Sunday, April 13, 2008

DNA and Forensics III

Determining DNA analysis
It is our genes that give us our particular individual characteristics (known as phenotype) and each human being is unique by virtue of the base sequences of their genes. Thus, DNA sequences can be used to establish parentage and to link individuals to crime scenes. We all know this from the amazing explosion of crime scene investigation (CSI) series on TV. At last count there are 3 series of CSI in Las Vegas, New York and Miami as well as other series located in other cities. It is impossible for one of these programs to air without the subject of DNA analysis soon coming up. It is now the essential requirement for all investigations of identity and criminality.
How does this work, how do the technicians obtain the DNA sequence in order to identify the individual? Since the amount of DNA left at the scene of a crime is often minute, it used to be impossible to obtain its sequence. But, developments in technology have solved that problem. The most minute amounts of DNA can be multiplied using a procedure called "polymerase chain reaction" (PCR). Its discoverer, Kary Mullins, was driving up to his cabin in the woods in California in 1983 to spend an evening with his girlfriend. She fell asleep during the drive, so he was thinking about his work and then suddenly an idea came to him, how to multiply the number of copies of any DNA. He immediately turned around, dropped his girlfriend and raced to his lab, where he worked overnight and in a few days had developed the process. Kary Mullins won the Nobel Prize in 1993 for discovering this process of PCR. Without going into technical details it involves adding a polymerase, an enzyme that polymerizes DNA, together with all the individual components required for DNA synthesis, to the unknown sequence. Then this process is repeated in as many cycles as desired, and since in each cycle each copy is also copied, soon the amount of DNA with the original sequence is greatly multiplied. This then is the essential prerequisite to obtain an unknown DNA in sufficient quantity to determine its sequence.
Then the DNA is subject to fragmentation by a series of so-called restriction enzymes, that cut the DNA only at specific sequences. The discovery of these restriction enzymes allowed the separation of individual genes and sparked the revolution in molecular genetics in the 1970s. The fragments (differing in size and composition) are then separated by a physical process called gel electrophoresois, and appear as bands of a specific pattern that identifies the DNA and the individual.

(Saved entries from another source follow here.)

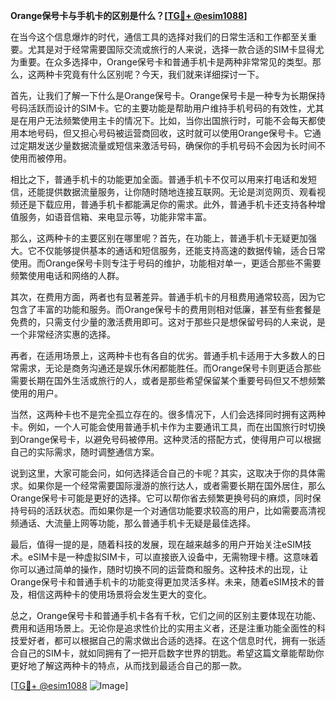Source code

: **Orange保号卡与手机卡的区别是什么？[[TG💪+ @esim1088](https://t.me/s/esim1088)]**

在当今这个信息爆炸的时代，通信工具的选择对我们的日常生活和工作都至关重要。尤其是对于经常需要国际交流或旅行的人来说，选择一款合适的SIM卡显得尤为重要。在众多选择中，Orange保号卡和普通手机卡是两种非常常见的类型。那么，这两种卡究竟有什么区别呢？今天，我们就来详细探讨一下。

首先，让我们了解一下什么是Orange保号卡。Orange保号卡是一种专为长期保持号码活跃而设计的SIM卡。它的主要功能是帮助用户维持手机号码的有效性，尤其是在用户无法频繁使用主卡的情况下。比如，当你出国旅行时，可能不会每天都使用本地号码，但又担心号码被运营商回收，这时就可以使用Orange保号卡。它通过定期发送少量数据流量或短信来激活号码，确保你的手机号码不会因为长时间不使用而被停用。

相比之下，普通手机卡的功能更加全面。普通手机卡不仅可以用来打电话和发短信，还能提供数据流量服务，让你随时随地连接互联网。无论是浏览网页、观看视频还是下载应用，普通手机卡都能满足你的需求。此外，普通手机卡还支持各种增值服务，如语音信箱、来电显示等，功能非常丰富。

那么，这两种卡的主要区别在哪里呢？首先，在功能上，普通手机卡无疑更加强大。它不仅能够提供基本的通话和短信服务，还能支持高速的数据传输，适合日常使用。而Orange保号卡则专注于号码的维护，功能相对单一，更适合那些不需要频繁使用电话和网络的人群。

其次，在费用方面，两者也有显著差异。普通手机卡的月租费用通常较高，因为它包含了丰富的功能和服务。而Orange保号卡的费用则相对低廉，甚至有些套餐是免费的，只需支付少量的激活费用即可。这对于那些只是想保留号码的人来说，是一个非常经济实惠的选择。

再者，在适用场景上，这两种卡也有各自的优劣。普通手机卡适用于大多数人的日常需求，无论是商务沟通还是娱乐休闲都能胜任。而Orange保号卡则更适合那些需要长期在国外生活或旅行的人，或者是那些希望保留某个重要号码但又不想频繁使用的用户。

当然，这两种卡也不是完全孤立存在的。很多情况下，人们会选择同时拥有这两种卡。例如，一个人可能会使用普通手机卡作为主要通讯工具，而在出国旅行时切换到Orange保号卡，以避免号码被停用。这种灵活的搭配方式，使得用户可以根据自己的实际需求，随时调整通信方案。

说到这里，大家可能会问，如何选择适合自己的卡呢？其实，这取决于你的具体需求。如果你是一个经常需要国际漫游的旅行达人，或者需要长期在国外居住，那么Orange保号卡可能是更好的选择。它可以帮你省去频繁更换号码的麻烦，同时保持号码的活跃状态。而如果你是一个对通信功能要求较高的用户，比如需要高清视频通话、大流量上网等功能，那么普通手机卡无疑是最佳选择。

最后，值得一提的是，随着科技的发展，现在越来越多的用户开始关注eSIM技术。eSIM卡是一种虚拟SIM卡，可以直接嵌入设备中，无需物理卡槽。这意味着你可以通过简单的操作，随时切换不同的运营商和服务。这种技术的出现，让Orange保号卡和普通手机卡的功能变得更加灵活多样。未来，随着eSIM技术的普及，相信这两种卡的使用场景将会发生更大的变化。

总之，Orange保号卡和普通手机卡各有千秋，它们之间的区别主要体现在功能、费用和适用场景上。无论你是追求性价比的实用主义者，还是注重功能全面性的科技爱好者，都可以根据自己的需求做出合适的选择。在这个信息时代，拥有一张适合自己的SIM卡，就如同拥有了一把开启数字世界的钥匙。希望这篇文章能帮助你更好地了解这两种卡的特点，从而找到最适合自己的那一款。

[[TG💪+ @esim1088](https://t.me/s/esim1088) ![Image](https://i.postimg.cc/4NQfJmqS/Snipaste-2025-05-13-00-14-12.png)]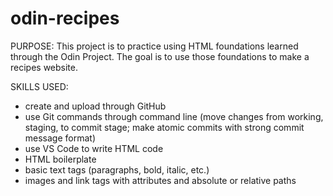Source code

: # odin-recipes

PURPOSE: This project is to practice using HTML foundations learned through the Odin Project. The goal is to use those foundations to make a recipes website.

SKILLS USED:
- create and upload through GitHub
- use Git commands through command line (move changes from working, staging, to commit stage; make atomic commits with strong commit message format)
- use VS Code to write HTML code
- HTML boilerplate
- basic text tags (paragraphs, bold, italic, etc.)
- images and link tags with attributes and absolute or relative paths
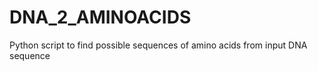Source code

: # DNA_2_AMINOACIDS

Python script to find possible sequences of amino acids from input DNA sequence

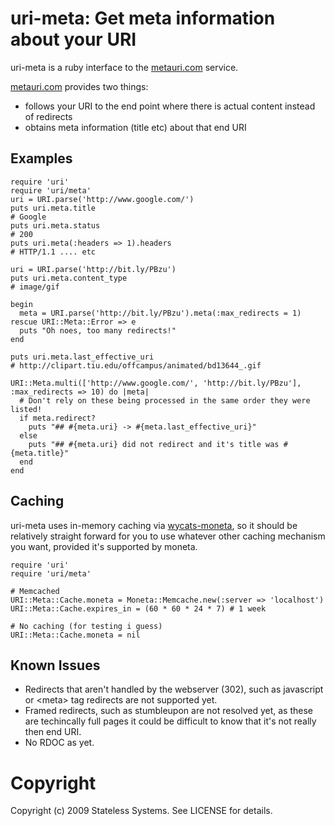 # uri-meta: Get meta information about your URI

uri-meta is a ruby interface to the [metauri.com](http://www.metauri.com/) service.

[metauri.com](http://www.metauri.com/) provides two things:

 * follows your URI to the end point where there is actual content instead of redirects
 * obtains meta information (title etc) about that end URI

## Examples

    require 'uri'
    require 'uri/meta'
    uri = URI.parse('http://www.google.com/')
    puts uri.meta.title
    # Google
    puts uri.meta.status
    # 200
    puts uri.meta(:headers => 1).headers
    # HTTP/1.1 .... etc

    uri = URI.parse('http://bit.ly/PBzu')
    puts uri.meta.content_type
    # image/gif

    begin
      meta = URI.parse('http://bit.ly/PBzu').meta(:max_redirects = 1)
    rescue URI::Meta::Error => e
      puts "Oh noes, too many redirects!"
    end

    puts uri.meta.last_effective_uri
    # http://clipart.tiu.edu/offcampus/animated/bd13644_.gif

    URI::Meta.multi(['http://www.google.com/', 'http://bit.ly/PBzu'], :max_redirects => 10) do |meta|
      # Don't rely on these being processed in the same order they were listed!
      if meta.redirect?
        puts "## #{meta.uri} -> #{meta.last_effective_uri}"
      else
        puts "## #{meta.uri} did not redirect and it's title was #{meta.title}"
      end
    end

## Caching

uri-meta uses in-memory caching via [wycats-moneta](http://github.com/wycats/moneta), so it
should be relatively straight forward for you to use whatever other caching mechanism you want,
provided it's supported by moneta.

    require 'uri'
    require 'uri/meta'

    # Memcached
    URI::Meta::Cache.moneta = Moneta::Memcache.new(:server => 'localhost')
    URI::Meta::Cache.expires_in = (60 * 60 * 24 * 7) # 1 week

    # No caching (for testing i guess)
    URI::Meta::Cache.moneta = nil

## Known Issues

 * Redirects that aren't handled by the webserver (302), such as javascript or
   &lt;meta&gt; tag redirects are not supported yet.
 * Framed redirects, such as stumbleupon are not resolved yet, as these are
   techincally full pages it could be difficult to know that it's not really
   then end URI.
 * No RDOC as yet.

# Copyright

Copyright (c) 2009 Stateless Systems. See LICENSE for details.
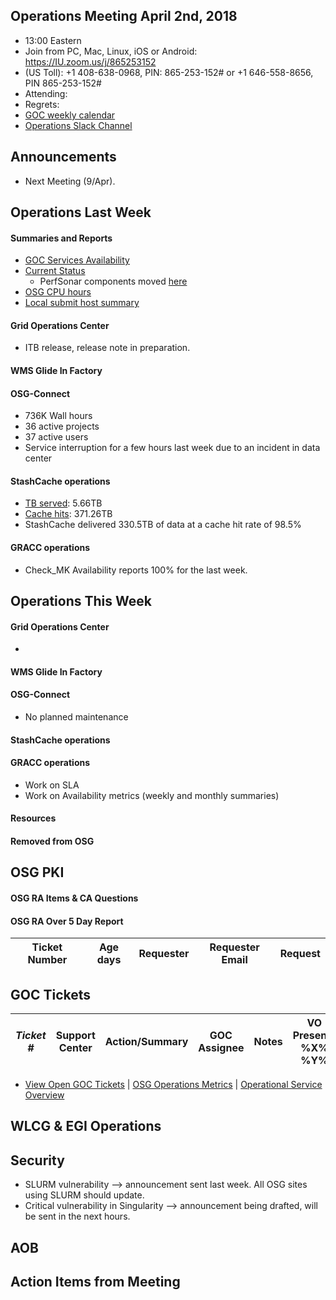 ## Operations Meeting April 2nd, 2018
   * 13:00 Eastern 
   * Join from PC, Mac, Linux, iOS or Android: https://IU.zoom.us/j/865253152
   * (US Toll): +1 408-638-0968, PIN: 865-253-152# or +1 646-558-8656, PIN 865-253-152#
   * Attending: 
   * Regrets: 
   * [GOC weekly calendar](http://www.google.com/calendar/embed?src=c1htpcfoe6btrtc7n3uddg8mvs%40group.calendar.google.com&ctz=America/New_York)
   * [Operations Slack Channel](https://opensciencegrid.slack.com/messages/C5GAYBGA0/)

## Announcements
   * Next Meeting (9/Apr).
   
## Operations Last Week

#### Summaries and Reports
   * [GOC Services Availability](http://monitor.grid.iu.edu/availability/avail_week_overview.html)
   * [Current Status](http://monitor.grid.iu.edu/availability/production.html)
      * PerfSonar components moved [here](http://monitor.grid.iu.edu/availability/perfsonar.html)
   * [OSG CPU hours](http://tinyurl.com/mf96b88)
   * [Local submit host summary](http://osg-flock.grid.iu.edu/overview/)
   
#### Grid Operations Center
   *  ITB release, release note in preparation.
   
#### WMS Glide In Factory

#### OSG-Connect
   * 736K Wall hours
   * 36 active projects
   * 37 active users
   * Service interruption for a few hours last week due to an incident in data center
 
#### StashCache operations
   * [TB served](http://tinyurl.com/ydaereyo): 5.66TB
   * [Cache hits](http://tinyurl.com/ydaereyo): 371.26TB 
   * StashCache delivered 330.5TB of data at a cache hit rate of 98.5%
   
####  GRACC operations
   * Check_MK Availability reports 100% for the last week.

## Operations This Week
   
#### Grid Operations Center
   *   
   
#### WMS Glide In Factory

#### OSG-Connect 
   * No planned maintenance
   
#### StashCache operations

#### GRACC operations
   * Work on SLA
   * Work on Availability metrics (weekly and monthly summaries)

#### Resources

#### Removed from OSG

## OSG PKI

#### OSG RA Items & CA Questions

#### OSG RA Over 5 Day Report
| Ticket Number	|Age days	|Requester	|Requester Email		|Request |
| --------- | ------- | --------- | ----------------- | ------ |

## GOC Tickets

| *Ticket #* | Support Center | Action/Summary | GOC Assignee | Notes | VO Present? %X% %Y%|
| ---------- | -------------- | -------------- | ------------ | ----- | ------------------ |


   * [View Open GOC Tickets](https://ticket.grid.iu.edu/goc/list/open) | [OSG Operations Metrics](https://twiki.grid.iu.edu/bin/view/Operations/TicketReports) | [Operational Service Overview](http://myosg.grid.iu.edu/miscstatus?count_sg_1&count_active=on&count_enabled=on&datasource=status)


## WLCG & EGI Operations

## Security 
   * SLURM vulnerability --> announcement sent last week. All OSG sites using SLURM should update.
   * Critical vulnerability in Singularity --> announcement being drafted, will be sent in the next hours.
   
## AOB
   
## Action Items from Meeting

There is another source of DNA in the human cell besides the nuclear (genetic) DNA. This is the DNA found in the cellular organelle called the mitochondrion that is essential for the molecular respiration of oxygen at the cellular level. This mitochondrial or mtDNA is passed on only thru the female line, from mother to progeny, and is easier to analyze for its sequence than the much larger nuclear DNA, and so a lot of analysis of human genomic heredity has been carried out using specific regions of the mtDNA (for more details see "The Seven Daughters of Eve," by Bryan Sykes). Some interesting questions that have been answered in this way are: 1. Was Anastasia a member of the Russian Romanov family? The answer is "no." 2. Did the Polynesians come from S. America (as suggested by the famous Kon Tiki expedition) or from Asia? The answer is Asia, actually Taiwan. 3. Did homo sapiens intermarry with Neanderthals? The answer is "no." 4. Farming spread from the Middle East, but did the farmers replace the indigenous European hunter-gatherers or did they adopt farming from them? The answer is the latter.
Of the 23 pairs of human chromosomes into which the genome is divided, the "Y" chromosome is characteristic of males (females are XX, males are XY). The Y chromosome includes genes to produce testosterone, the male hormone. Analysis of this small and specialized chromosome is equivalent for male heredity (patrilineal descent) to what mtDNA is for the female (matrilineal descent). Analysis of the Y-chromosome has been used to identify DNA markers for Cohanim, Jews descended thru their male lineage from the priestly sect.
In a recent high-profile case featured on News media worldwide, an American, Mark Karr, was arrested in Thailand after he confessed to murdering the child star Jon-Benet Ramsey. He was flown to the US amid great publicity, and most people assumed he was guilty. However, no blood traces at the crime scene matched his DNA, and he was released. In an earlier time he would probably have been tried, convicted and executed.